Read the data below line by line and copy each one with "cost" in it.

(Stored entries)
========================================================================
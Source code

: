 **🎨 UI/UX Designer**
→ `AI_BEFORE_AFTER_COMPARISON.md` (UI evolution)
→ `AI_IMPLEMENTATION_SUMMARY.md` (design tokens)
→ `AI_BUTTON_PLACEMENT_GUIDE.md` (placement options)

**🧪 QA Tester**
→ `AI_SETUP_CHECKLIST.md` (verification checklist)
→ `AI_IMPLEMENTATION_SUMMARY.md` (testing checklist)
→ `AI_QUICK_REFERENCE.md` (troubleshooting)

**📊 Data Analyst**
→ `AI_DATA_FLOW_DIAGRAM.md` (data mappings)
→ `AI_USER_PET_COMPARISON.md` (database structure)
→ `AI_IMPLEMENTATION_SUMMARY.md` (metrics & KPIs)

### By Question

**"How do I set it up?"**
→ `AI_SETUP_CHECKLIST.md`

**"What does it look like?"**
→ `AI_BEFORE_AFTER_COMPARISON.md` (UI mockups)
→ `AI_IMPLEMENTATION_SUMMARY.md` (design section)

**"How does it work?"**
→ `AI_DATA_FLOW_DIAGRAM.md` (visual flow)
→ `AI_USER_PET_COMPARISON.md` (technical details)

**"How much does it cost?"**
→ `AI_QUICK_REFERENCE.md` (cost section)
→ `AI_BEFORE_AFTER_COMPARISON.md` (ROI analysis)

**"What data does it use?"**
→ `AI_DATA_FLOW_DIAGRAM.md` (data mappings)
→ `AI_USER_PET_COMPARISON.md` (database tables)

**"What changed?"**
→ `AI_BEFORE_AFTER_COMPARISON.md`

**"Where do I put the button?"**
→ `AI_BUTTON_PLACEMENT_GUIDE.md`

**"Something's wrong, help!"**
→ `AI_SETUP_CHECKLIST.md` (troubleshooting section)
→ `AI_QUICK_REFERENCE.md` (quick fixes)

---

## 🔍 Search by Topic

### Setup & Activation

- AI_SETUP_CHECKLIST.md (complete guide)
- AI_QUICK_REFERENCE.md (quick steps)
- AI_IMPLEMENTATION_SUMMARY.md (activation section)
========================================================================
*Result for this task*:
**"How much does it cost?"**
→ `AI_QUICK_REFERENCE.md` (cost section)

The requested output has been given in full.